Plain-text document sources
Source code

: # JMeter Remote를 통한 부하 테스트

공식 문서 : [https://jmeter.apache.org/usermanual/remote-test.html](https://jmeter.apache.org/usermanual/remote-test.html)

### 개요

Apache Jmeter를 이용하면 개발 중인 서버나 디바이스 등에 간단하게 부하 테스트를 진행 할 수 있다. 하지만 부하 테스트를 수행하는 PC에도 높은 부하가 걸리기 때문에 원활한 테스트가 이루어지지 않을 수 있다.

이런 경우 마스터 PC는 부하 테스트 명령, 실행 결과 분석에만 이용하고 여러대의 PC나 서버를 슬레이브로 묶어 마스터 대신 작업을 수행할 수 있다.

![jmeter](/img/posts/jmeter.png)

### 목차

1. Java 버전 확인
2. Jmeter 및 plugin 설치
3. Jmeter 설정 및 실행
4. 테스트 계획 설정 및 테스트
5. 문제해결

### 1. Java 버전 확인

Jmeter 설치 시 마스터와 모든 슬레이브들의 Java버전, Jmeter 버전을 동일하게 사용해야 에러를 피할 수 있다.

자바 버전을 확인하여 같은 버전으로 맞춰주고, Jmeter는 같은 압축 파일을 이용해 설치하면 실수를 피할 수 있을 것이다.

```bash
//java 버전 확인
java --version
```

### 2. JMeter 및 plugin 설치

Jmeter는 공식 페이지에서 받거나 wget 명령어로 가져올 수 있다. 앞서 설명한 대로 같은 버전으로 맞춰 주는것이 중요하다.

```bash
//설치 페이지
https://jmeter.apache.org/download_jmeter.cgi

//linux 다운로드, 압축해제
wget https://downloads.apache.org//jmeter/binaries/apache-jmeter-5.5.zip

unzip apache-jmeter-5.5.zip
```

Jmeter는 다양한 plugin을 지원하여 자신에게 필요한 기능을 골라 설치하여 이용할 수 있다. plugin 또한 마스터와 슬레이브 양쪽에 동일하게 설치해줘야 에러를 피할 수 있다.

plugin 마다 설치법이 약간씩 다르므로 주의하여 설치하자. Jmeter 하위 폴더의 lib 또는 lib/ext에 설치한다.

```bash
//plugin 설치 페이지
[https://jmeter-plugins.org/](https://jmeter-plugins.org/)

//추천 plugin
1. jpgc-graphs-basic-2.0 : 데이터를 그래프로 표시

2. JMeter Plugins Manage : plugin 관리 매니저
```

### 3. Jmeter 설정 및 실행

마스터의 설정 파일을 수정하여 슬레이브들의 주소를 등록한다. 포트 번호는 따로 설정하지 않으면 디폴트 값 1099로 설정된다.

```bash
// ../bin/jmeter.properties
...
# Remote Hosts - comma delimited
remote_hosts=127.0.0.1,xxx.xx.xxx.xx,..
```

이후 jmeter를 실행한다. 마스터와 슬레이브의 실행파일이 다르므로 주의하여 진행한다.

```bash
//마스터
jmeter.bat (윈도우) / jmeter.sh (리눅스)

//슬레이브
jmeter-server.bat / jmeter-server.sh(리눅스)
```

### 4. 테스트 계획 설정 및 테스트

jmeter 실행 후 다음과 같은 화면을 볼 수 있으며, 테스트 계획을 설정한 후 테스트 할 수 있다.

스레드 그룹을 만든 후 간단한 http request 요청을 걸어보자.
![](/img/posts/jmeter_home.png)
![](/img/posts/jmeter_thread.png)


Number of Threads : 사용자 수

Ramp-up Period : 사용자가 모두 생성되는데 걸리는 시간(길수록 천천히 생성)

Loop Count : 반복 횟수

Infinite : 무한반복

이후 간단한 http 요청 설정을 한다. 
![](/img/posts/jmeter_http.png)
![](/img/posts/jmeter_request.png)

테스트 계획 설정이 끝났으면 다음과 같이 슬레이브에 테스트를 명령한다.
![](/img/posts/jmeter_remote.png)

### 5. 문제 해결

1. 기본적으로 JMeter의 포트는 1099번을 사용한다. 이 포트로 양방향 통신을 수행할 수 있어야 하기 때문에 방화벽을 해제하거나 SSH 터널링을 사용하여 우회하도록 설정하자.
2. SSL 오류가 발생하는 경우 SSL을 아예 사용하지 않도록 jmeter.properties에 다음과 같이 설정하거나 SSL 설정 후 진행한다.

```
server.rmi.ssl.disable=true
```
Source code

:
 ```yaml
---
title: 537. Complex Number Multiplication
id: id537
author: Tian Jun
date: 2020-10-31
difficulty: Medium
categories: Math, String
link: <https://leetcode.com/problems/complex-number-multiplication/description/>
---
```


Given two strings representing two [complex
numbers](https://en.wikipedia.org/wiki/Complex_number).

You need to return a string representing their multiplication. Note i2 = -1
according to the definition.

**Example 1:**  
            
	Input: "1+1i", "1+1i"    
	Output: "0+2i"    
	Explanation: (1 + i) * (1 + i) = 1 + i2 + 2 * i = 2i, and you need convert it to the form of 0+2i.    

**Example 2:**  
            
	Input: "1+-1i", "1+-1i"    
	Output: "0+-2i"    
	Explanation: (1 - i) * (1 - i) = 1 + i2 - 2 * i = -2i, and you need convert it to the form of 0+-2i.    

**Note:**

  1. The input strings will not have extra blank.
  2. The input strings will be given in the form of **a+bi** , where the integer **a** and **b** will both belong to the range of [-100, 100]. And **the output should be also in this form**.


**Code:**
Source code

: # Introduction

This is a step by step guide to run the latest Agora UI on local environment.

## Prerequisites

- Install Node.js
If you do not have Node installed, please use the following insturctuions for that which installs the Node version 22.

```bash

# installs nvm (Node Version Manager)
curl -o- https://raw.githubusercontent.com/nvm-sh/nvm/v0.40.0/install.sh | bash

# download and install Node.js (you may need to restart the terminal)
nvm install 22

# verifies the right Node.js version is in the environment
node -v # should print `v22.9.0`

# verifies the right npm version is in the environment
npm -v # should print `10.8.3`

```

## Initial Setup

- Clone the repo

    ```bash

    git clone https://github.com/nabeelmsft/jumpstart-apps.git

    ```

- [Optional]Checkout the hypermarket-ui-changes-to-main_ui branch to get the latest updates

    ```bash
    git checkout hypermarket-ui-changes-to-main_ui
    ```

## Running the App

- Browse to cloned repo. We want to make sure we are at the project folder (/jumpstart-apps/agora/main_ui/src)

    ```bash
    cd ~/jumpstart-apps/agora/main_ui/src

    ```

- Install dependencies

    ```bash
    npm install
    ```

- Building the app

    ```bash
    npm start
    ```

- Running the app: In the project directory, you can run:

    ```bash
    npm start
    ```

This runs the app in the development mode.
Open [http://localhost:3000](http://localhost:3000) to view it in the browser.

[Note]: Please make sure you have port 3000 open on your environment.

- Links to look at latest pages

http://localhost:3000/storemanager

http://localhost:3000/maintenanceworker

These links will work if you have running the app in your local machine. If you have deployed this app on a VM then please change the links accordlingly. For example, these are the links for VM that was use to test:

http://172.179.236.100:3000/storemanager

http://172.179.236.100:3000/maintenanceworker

Work task
Go through the records above and copy every line holding the word "representing".

Result below
Given two strings representing two [complex
You need to return a string representing their multiplication. Note i2 = -1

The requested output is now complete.